### What you have to do
Among the entries below, find every line that contains the string "Iceberg", then copy it.
(Beginning of Data provided)
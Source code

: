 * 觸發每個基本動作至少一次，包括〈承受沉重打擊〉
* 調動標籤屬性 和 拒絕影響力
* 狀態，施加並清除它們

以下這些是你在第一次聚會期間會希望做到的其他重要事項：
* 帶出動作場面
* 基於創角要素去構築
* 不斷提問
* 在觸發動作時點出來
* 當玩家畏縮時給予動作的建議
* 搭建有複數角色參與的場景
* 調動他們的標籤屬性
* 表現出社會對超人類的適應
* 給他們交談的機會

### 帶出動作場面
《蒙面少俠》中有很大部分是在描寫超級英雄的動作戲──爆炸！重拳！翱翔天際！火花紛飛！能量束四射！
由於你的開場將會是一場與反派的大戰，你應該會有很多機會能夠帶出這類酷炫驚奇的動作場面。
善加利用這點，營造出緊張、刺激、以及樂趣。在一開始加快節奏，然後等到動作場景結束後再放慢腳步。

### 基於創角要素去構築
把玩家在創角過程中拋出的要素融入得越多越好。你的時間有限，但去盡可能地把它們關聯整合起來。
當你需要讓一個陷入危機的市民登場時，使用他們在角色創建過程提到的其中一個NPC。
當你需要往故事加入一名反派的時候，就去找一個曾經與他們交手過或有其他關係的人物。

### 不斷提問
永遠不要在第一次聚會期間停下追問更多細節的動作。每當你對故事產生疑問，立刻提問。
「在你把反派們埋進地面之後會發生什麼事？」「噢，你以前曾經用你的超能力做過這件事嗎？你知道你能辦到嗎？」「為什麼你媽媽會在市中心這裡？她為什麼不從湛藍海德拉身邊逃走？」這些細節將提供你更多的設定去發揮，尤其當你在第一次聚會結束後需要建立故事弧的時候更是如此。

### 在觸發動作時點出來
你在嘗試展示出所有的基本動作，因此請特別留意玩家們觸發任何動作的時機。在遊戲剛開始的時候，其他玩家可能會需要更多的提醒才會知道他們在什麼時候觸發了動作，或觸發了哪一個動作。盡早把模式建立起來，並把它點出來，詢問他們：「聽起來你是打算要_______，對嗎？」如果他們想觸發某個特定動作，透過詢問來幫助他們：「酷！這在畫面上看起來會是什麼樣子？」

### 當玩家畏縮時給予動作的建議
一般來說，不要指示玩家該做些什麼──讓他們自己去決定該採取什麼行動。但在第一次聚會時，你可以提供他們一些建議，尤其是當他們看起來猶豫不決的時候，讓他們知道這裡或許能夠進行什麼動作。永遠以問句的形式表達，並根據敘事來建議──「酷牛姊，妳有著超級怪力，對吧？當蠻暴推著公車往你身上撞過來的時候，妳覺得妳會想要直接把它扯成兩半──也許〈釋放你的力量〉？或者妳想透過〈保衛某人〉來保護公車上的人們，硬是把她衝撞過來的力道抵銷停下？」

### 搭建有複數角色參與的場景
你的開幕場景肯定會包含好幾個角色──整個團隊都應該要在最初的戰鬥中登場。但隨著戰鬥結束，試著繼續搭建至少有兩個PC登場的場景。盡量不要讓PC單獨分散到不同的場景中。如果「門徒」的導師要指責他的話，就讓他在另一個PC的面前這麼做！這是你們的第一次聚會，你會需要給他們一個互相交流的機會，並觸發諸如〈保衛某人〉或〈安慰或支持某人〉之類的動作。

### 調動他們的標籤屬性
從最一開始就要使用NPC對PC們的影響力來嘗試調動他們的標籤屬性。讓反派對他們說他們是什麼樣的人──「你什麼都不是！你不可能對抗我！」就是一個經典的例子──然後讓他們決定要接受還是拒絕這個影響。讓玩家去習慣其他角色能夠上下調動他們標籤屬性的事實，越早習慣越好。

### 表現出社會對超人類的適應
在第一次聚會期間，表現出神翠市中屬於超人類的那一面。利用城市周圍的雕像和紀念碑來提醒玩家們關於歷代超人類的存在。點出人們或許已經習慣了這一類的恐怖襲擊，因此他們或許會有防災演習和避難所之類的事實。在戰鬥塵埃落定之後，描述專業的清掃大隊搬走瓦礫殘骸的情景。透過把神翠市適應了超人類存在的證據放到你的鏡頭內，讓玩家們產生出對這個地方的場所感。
(End of Data provided)
(Beginning of Data provided)
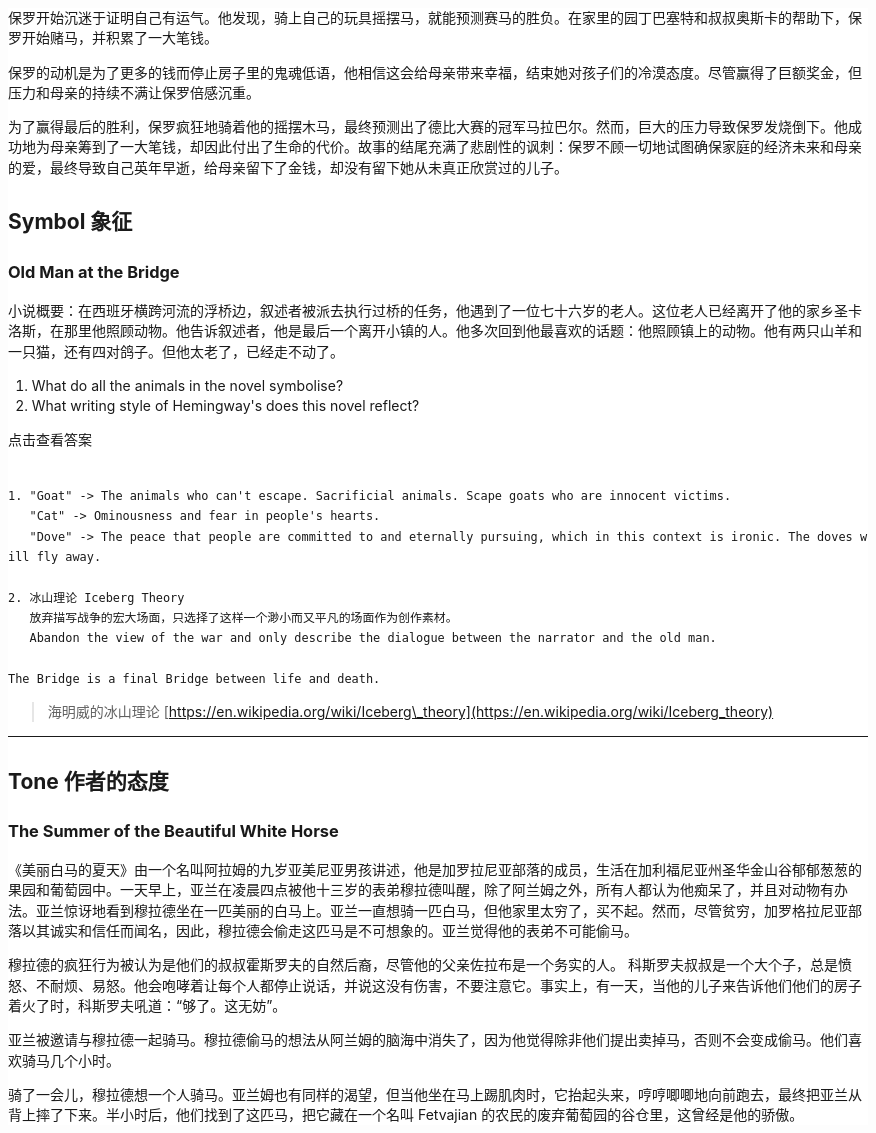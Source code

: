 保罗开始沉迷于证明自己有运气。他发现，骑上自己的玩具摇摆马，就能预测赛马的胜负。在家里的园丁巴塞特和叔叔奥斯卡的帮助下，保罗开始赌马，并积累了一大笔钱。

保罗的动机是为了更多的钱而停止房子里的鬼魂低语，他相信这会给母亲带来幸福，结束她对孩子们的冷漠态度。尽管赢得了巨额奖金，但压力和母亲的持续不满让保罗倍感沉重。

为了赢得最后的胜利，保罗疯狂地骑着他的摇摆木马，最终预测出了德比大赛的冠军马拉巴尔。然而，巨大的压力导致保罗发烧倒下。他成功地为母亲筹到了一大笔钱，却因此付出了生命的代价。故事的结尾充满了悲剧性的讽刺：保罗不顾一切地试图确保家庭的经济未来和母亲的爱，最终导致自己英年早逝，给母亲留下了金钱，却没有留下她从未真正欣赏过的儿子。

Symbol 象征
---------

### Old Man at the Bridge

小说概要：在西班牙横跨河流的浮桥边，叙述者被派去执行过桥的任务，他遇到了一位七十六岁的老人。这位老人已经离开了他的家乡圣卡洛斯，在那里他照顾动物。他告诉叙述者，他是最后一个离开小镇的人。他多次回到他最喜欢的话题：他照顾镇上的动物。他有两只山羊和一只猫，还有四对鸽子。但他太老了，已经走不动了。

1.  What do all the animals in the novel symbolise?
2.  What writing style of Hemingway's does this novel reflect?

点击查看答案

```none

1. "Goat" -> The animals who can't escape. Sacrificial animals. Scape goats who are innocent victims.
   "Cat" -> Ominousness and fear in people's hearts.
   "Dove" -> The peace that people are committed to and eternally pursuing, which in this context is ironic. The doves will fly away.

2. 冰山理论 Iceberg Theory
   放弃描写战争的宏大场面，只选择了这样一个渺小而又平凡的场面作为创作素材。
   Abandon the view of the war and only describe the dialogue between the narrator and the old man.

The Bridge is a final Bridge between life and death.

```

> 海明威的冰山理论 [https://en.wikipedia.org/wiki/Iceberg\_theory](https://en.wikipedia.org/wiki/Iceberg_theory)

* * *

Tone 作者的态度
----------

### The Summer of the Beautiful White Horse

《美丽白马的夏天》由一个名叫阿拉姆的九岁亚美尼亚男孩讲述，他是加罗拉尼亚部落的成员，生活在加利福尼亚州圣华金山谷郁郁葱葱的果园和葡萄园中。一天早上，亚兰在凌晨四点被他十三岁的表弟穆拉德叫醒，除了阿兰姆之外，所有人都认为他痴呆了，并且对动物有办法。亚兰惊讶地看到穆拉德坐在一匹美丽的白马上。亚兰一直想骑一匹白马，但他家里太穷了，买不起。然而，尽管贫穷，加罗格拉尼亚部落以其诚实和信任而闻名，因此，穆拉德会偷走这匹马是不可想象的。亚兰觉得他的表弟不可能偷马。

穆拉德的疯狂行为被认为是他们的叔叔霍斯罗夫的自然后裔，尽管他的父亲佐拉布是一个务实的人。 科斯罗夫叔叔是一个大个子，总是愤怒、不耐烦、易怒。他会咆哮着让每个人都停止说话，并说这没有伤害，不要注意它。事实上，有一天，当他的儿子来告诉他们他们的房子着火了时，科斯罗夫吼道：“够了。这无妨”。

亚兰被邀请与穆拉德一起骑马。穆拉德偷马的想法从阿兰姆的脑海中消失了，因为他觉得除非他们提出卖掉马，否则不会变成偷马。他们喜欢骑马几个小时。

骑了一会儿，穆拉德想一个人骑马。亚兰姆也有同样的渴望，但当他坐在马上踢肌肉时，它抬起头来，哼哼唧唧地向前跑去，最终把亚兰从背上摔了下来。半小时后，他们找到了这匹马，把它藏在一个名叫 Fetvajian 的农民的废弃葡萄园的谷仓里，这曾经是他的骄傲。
(End of Data provided)
### Response to this exercise
2. 冰山理论 Iceberg Theory
> 海明威的冰山理论 [https://en.wikipedia.org/wiki/Iceberg\_theory](https://en.wikipedia.org/wiki/Iceberg_theory)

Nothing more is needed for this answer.